US and Europe-2014. February - cycle inversion ?

Euro – Cycle Inversion or Phase Transition




QUESTION: Martin
In your latest post you go into very good detail of how the Euro continues to be strong(although it has been noted the model expected it to fall) and that when the Euro does fall it will take the European markets with it. Are we to assume that if the dollar does rally it will take the DOW with it as well?  Any update on the cycle inversion?
Regards,
JCL
ANSWER: This whole extension of the markets is early. But it is not yet complete and it is still not certain if we are getting the Cycle Inversion or the Phase Transition.We may not know this until February. Ideally, the Euro would normally have declined into Jan/Feb and so should have the share markets. We warned last summer that the Euro could rally into Jan/Feb, which was based on the preliminary capital flow trends. That has been the case, but the euro has not blasted up to new highs – it has just traded sideways while remaining strong thanks to deflation yet stuck between the Reversals at 14700 and 12950. It has neither elected Bullish or Bearish Reversals. The model has provided no buy or sell signals as of yet.

The share markets have rallied. But look closely and you will see the Dow just backed off with January. So it is not yet definitive. February is a turning point. We should get the opposite trend thereafter into the Spring. The timing never changes which is why I specify these are TURNING POINTS not specific highs or lows. It is a chain reaction process of extraordinary dynamic complexity. Absolutely every market movement around the world combines into creating the OVERALL trend. Nothing moves in total isolation.

If we get the Cycle Inversion early, that would push the rally beyond 2015 and we may then see the market rising when the ECM declines for capital would then realize government is the problem and it then has no choice but to move into private assets. The question is do we get this now or on the next wave where Panic Cycles are already projected for 2024 the top of the next wave.

To some extent, this is what happens in a hyperinflation of a revolutionary government where people neither hoard cash nor keep money in banks. The hyperinflation is spending money as quickly as you get it so the VELOCITY of money rises tremendously. Deflation is the hoarding of money and assets. This has nothing to do if money is fiat or not since in truth all money is fiat when when it is gold coins. The gold standard was fiat where the government dictated gold was $35 and never changed it. In that case, they undervalued gold. Fiat historically has worked both ways and the Swiss pegging the franc to the euro is again a dimension of fiat dictating the value of money.
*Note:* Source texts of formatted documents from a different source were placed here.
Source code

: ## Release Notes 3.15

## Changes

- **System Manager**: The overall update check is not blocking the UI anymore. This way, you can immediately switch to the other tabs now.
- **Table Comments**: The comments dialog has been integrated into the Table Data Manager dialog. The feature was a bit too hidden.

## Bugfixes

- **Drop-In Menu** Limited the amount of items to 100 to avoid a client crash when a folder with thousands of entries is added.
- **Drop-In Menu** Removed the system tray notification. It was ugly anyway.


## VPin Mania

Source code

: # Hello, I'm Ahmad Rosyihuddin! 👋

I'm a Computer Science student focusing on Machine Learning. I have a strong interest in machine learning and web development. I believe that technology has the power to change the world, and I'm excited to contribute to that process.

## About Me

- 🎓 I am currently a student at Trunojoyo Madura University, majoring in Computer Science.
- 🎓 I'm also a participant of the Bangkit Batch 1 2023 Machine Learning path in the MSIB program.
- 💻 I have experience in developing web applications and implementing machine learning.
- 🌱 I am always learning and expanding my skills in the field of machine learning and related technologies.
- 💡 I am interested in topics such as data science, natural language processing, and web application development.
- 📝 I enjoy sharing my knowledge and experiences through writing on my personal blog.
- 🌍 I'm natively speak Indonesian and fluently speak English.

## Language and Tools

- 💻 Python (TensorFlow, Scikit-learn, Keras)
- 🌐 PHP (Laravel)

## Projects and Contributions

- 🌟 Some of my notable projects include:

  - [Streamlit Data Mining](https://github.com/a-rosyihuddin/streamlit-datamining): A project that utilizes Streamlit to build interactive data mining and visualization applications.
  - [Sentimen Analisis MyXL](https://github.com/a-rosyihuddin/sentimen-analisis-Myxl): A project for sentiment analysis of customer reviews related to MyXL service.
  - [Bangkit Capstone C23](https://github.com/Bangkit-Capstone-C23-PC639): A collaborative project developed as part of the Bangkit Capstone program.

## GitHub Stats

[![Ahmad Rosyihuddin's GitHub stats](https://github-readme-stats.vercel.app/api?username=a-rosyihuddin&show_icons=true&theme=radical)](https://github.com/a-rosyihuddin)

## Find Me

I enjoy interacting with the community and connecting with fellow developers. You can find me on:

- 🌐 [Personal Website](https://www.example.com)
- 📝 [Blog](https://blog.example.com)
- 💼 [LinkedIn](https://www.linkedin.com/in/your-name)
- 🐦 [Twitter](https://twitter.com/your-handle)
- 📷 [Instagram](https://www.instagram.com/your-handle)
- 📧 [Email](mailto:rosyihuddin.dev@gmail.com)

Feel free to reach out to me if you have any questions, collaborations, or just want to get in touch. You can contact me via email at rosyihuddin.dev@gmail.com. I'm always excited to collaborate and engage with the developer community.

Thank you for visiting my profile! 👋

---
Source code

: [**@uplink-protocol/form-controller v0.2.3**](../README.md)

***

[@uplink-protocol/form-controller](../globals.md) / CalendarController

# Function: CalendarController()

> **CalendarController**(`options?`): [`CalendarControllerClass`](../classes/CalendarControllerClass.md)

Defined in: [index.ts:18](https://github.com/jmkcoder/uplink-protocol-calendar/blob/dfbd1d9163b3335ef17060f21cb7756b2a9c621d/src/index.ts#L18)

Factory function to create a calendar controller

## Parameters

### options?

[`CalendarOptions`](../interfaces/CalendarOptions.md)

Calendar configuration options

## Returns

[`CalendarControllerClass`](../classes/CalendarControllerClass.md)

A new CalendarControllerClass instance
We are not in a hyperinflationary situation but deflationary where established governments are trying to hold on to power and hunt down everything and everyone in the private sector. This is the opposite of a revolutionary government that has defaulted on all national debts of the prior government. They have nothing to pay off and no assets so they print to cover expenses. We are in the nasty government phase where as Herbert Hoover said when a government becomes enraged, it will burn down the bard to get the rat.

Capital is already shifting from bonds into equities in the USA at the pension fund level (not retail) because they have no choice. We are UNLIKELY to see the Dow decline when Europe fails, but this will be more akin to the Nikkei rising into a bubble for 1989 after the 1987 US Crash.
1900$X-M 1931 Sovereign Debt

We have a convergence of several trends. First there is the chaos in Europe from the insanity of government self-destructing the economy, but that domino has not yet fallen over. When it does, it will send cash pouring into the dollar as it did in 1931. Secondly, we have the crisis in pensions that is driving money away from bonds and into equity just to survive, The third major aspect yet to materialize will be the classic bubble with the retail market buying the highs on hype. Thirdly, there is the change in energy that has indeed impacted the global economy as 15 refineries in Europe have been forced to close as the USA no longer imports from Europe.